DIRECTIONS ▸ Comb through the entries for "cfastie" and pull out each line that holds it.

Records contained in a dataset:
● ● ● ● ●
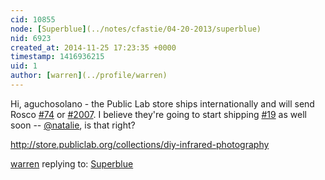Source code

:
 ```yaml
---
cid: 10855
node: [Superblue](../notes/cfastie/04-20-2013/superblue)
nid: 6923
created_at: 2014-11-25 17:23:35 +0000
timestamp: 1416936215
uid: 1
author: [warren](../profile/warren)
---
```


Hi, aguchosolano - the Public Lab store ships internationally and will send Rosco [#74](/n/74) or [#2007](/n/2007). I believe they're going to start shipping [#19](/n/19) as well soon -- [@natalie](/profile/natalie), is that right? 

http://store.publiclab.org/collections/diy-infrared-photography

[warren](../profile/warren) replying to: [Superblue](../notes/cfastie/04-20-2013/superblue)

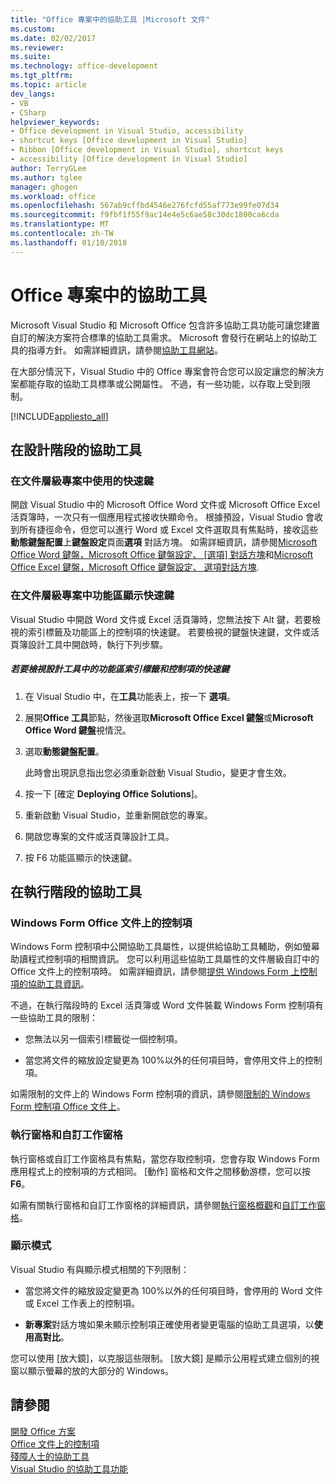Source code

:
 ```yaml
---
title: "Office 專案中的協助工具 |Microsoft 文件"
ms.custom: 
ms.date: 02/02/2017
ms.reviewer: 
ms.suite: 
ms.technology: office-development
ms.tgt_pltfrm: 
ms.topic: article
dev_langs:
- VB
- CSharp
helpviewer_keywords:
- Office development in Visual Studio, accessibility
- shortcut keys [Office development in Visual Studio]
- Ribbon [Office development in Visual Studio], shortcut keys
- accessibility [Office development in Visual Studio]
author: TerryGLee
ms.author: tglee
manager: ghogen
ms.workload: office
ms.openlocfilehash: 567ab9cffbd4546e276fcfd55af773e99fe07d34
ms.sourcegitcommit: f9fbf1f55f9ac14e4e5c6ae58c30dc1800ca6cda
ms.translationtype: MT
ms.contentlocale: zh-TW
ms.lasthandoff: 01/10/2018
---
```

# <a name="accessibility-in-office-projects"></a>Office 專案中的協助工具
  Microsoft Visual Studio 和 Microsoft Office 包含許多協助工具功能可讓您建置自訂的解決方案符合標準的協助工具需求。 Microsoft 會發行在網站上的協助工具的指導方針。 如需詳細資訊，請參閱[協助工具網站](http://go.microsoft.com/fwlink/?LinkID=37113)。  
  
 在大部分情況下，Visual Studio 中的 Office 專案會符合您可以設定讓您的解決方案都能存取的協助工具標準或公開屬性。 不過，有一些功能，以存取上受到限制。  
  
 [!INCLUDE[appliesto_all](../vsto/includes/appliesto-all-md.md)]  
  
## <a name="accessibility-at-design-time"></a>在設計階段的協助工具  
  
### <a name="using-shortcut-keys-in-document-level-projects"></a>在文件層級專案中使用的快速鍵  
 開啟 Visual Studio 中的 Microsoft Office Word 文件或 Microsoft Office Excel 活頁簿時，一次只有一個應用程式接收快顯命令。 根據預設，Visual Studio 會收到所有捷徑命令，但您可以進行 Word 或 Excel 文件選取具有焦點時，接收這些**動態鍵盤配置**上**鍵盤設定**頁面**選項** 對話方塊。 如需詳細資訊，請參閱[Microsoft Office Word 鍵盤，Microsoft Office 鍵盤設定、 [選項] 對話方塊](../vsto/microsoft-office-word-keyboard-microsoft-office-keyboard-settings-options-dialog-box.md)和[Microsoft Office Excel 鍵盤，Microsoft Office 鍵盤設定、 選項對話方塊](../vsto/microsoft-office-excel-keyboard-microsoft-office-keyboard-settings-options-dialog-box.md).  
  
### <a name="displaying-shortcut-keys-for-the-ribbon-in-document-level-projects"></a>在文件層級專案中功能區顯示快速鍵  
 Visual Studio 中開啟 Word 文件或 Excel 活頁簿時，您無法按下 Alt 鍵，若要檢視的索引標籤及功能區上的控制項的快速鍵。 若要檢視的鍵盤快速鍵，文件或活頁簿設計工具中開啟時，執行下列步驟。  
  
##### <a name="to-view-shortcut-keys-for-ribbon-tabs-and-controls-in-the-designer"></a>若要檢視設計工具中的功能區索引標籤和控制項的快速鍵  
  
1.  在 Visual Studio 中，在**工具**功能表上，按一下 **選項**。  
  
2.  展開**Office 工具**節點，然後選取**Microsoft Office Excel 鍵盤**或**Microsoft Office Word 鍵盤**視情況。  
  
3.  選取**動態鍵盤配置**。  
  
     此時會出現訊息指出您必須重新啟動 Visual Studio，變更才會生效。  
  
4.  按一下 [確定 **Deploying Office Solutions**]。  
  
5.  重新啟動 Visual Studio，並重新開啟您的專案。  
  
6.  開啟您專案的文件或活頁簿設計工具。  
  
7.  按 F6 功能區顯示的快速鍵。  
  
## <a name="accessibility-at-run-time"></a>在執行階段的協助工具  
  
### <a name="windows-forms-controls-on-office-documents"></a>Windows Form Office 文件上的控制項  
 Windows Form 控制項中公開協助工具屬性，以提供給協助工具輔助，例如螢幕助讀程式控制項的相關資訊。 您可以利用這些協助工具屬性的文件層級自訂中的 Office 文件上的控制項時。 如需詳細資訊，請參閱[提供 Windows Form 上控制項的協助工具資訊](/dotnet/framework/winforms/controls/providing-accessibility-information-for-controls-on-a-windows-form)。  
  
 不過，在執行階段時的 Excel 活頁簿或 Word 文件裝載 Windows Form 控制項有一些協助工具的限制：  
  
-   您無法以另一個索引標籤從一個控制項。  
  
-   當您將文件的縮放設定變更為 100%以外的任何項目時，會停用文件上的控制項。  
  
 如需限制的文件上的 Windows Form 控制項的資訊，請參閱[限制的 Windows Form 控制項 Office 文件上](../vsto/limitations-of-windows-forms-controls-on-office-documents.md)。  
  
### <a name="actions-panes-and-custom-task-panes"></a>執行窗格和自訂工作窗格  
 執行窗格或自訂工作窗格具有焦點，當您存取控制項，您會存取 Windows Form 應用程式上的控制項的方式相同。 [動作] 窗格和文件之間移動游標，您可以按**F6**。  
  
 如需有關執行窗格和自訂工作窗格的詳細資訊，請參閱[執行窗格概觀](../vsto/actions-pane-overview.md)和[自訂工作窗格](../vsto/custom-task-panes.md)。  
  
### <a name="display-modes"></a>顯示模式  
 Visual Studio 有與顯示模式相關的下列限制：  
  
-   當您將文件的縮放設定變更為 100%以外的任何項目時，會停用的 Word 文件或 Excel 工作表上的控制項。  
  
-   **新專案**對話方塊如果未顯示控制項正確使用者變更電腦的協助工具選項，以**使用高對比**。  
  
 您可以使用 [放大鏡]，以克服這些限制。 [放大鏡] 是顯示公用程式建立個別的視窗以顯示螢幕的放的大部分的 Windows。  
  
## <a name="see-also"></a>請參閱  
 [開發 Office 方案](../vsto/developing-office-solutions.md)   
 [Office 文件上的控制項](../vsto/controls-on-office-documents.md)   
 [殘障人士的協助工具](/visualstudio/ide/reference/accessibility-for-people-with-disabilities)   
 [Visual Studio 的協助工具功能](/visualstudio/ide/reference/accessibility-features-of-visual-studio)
● ● ● ● ●
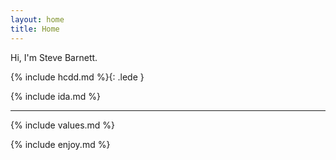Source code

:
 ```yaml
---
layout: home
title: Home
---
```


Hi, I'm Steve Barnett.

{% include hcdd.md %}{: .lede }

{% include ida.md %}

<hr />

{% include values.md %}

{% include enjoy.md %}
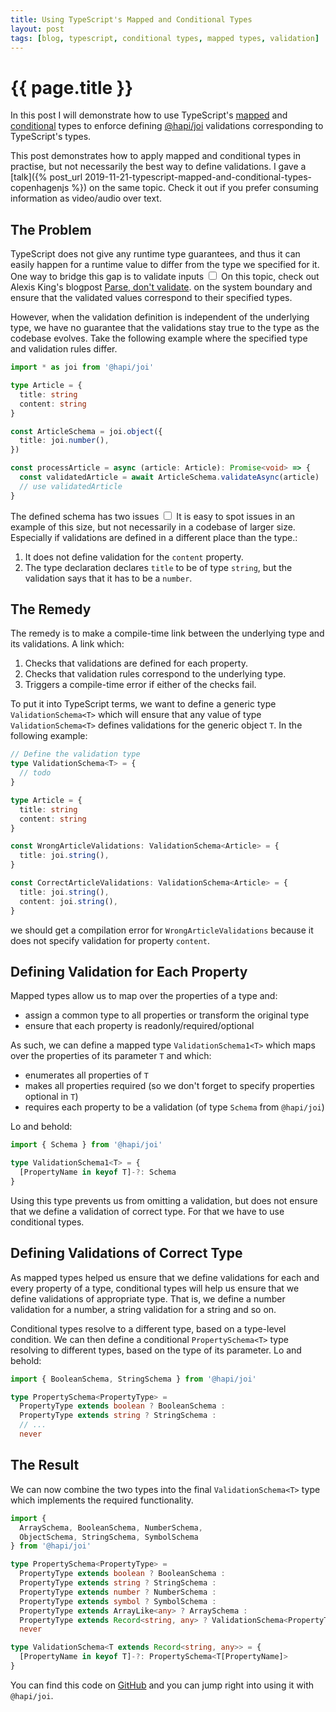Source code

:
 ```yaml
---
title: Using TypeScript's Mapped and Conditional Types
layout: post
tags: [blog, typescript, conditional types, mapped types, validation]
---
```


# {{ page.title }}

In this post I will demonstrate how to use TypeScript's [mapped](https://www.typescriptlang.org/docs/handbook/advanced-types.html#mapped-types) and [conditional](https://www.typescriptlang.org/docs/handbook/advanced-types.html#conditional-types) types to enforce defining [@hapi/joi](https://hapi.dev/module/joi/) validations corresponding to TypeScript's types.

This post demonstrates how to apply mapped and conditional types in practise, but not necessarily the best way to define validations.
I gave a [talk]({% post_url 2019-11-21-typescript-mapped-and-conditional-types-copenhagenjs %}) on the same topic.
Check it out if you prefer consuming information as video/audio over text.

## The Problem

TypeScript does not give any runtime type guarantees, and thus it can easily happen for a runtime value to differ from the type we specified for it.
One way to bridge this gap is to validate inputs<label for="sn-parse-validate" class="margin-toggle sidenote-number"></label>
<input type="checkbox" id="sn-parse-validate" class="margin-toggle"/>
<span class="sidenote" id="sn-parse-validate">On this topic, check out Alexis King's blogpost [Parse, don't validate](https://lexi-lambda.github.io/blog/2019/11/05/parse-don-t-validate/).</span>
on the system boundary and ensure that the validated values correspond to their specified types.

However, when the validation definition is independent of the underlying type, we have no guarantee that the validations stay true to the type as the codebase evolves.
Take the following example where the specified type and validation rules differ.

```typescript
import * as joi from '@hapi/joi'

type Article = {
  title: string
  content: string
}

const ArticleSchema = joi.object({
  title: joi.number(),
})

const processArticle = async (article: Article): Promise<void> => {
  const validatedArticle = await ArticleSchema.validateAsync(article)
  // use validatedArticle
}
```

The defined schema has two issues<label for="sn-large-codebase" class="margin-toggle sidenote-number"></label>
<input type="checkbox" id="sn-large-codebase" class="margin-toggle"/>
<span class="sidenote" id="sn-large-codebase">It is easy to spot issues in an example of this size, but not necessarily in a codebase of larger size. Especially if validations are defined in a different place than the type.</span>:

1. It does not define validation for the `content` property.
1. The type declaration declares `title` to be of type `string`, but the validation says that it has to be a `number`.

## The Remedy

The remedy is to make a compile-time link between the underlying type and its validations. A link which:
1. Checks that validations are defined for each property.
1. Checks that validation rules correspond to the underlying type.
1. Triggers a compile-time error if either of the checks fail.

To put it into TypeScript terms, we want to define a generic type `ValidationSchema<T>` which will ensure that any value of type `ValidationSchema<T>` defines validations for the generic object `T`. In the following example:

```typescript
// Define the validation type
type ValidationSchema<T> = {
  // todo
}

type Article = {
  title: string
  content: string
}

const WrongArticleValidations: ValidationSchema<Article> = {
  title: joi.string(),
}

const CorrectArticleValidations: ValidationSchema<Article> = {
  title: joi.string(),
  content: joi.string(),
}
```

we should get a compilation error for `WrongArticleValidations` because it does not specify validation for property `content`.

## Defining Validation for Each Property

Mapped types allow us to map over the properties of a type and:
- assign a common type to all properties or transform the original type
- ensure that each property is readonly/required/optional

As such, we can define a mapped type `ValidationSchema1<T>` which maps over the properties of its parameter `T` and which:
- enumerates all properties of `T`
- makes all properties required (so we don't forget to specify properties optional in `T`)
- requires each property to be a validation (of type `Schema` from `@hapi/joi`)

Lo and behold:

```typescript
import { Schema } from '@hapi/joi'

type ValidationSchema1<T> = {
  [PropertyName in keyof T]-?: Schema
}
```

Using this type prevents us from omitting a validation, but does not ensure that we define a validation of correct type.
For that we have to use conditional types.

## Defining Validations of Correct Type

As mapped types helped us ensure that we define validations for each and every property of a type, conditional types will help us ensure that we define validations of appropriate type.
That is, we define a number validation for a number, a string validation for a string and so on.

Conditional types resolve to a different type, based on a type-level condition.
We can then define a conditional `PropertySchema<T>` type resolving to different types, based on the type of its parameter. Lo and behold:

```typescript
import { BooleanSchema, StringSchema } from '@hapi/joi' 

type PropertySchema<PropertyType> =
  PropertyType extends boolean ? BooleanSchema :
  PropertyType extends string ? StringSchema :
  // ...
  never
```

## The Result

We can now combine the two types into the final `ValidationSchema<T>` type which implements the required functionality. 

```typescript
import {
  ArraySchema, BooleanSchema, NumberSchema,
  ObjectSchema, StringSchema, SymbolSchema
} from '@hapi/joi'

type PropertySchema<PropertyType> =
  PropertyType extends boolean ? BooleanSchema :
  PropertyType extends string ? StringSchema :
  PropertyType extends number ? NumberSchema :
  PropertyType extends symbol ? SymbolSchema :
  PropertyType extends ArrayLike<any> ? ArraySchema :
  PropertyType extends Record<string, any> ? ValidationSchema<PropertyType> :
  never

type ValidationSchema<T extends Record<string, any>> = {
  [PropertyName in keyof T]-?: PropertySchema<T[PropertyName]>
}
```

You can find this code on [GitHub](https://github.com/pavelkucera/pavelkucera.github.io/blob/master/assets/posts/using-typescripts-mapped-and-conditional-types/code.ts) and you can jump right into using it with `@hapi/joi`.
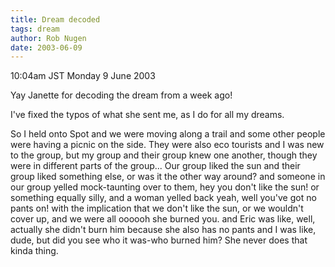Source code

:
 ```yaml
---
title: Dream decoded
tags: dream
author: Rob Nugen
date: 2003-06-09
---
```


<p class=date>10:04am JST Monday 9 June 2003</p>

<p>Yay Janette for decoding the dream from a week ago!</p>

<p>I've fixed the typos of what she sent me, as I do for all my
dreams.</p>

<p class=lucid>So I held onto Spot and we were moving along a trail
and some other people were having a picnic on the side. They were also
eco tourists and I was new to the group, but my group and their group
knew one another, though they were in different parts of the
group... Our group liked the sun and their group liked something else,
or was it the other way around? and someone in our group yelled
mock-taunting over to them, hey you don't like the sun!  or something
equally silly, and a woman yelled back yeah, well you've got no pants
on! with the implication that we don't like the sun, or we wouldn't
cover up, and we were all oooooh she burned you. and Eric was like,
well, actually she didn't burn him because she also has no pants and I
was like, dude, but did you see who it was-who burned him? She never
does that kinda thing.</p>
● ● ● ● ●
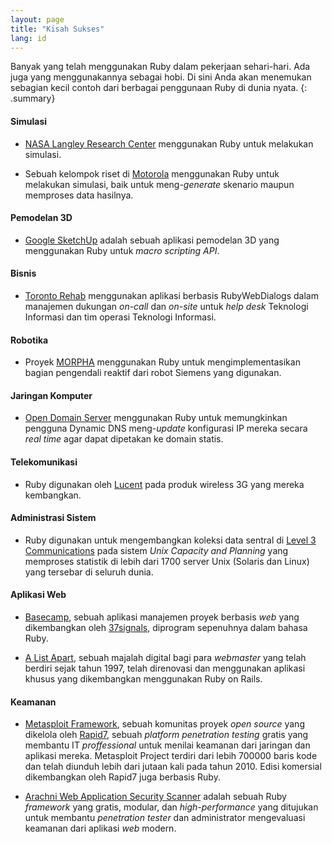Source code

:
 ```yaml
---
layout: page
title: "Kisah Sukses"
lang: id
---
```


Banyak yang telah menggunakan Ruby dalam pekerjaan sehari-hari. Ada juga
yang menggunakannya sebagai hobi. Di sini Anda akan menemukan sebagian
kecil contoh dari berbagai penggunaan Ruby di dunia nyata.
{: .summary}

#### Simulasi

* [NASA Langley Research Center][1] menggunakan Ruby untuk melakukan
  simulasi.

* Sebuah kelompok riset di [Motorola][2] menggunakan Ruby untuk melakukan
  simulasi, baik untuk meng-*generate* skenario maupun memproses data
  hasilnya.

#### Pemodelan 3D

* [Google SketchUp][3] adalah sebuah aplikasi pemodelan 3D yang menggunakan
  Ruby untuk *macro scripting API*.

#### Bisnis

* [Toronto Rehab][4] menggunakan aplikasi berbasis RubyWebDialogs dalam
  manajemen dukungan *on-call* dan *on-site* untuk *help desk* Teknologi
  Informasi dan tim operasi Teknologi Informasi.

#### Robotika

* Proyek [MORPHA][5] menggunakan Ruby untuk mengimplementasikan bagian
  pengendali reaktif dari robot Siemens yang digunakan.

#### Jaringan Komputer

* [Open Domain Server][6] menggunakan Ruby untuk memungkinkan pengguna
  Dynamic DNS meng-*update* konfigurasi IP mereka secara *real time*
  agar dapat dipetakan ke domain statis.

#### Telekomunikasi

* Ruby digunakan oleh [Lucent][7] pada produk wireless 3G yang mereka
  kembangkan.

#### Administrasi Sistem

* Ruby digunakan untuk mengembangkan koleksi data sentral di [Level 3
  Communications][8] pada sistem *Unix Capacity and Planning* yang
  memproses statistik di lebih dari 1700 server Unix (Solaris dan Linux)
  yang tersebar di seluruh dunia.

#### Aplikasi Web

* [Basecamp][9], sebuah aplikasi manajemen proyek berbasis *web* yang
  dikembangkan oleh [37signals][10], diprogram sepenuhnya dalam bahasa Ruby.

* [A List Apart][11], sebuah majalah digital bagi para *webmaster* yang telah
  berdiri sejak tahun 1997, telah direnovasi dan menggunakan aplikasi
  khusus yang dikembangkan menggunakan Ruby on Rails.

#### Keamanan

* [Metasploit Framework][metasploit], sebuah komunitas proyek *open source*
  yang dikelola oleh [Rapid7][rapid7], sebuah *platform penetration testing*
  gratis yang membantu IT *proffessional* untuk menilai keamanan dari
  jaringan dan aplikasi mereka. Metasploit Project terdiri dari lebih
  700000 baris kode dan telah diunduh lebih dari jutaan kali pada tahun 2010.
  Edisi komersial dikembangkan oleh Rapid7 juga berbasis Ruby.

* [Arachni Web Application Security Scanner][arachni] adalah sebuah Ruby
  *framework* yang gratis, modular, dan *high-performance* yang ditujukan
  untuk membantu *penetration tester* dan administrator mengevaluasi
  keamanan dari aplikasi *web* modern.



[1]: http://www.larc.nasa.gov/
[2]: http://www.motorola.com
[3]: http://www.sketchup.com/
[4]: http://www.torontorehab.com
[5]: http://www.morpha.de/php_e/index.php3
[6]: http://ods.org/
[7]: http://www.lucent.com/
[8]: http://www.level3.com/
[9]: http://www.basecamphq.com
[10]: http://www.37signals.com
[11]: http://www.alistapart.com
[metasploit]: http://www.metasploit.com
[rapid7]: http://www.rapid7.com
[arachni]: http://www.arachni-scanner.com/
● ● ● ● ●
TASK OUTPUT ▸
node: [Superblue](../notes/cfastie/04-20-2013/superblue)
[warren](../profile/warren) replying to: [Superblue](../notes/cfastie/04-20-2013/superblue)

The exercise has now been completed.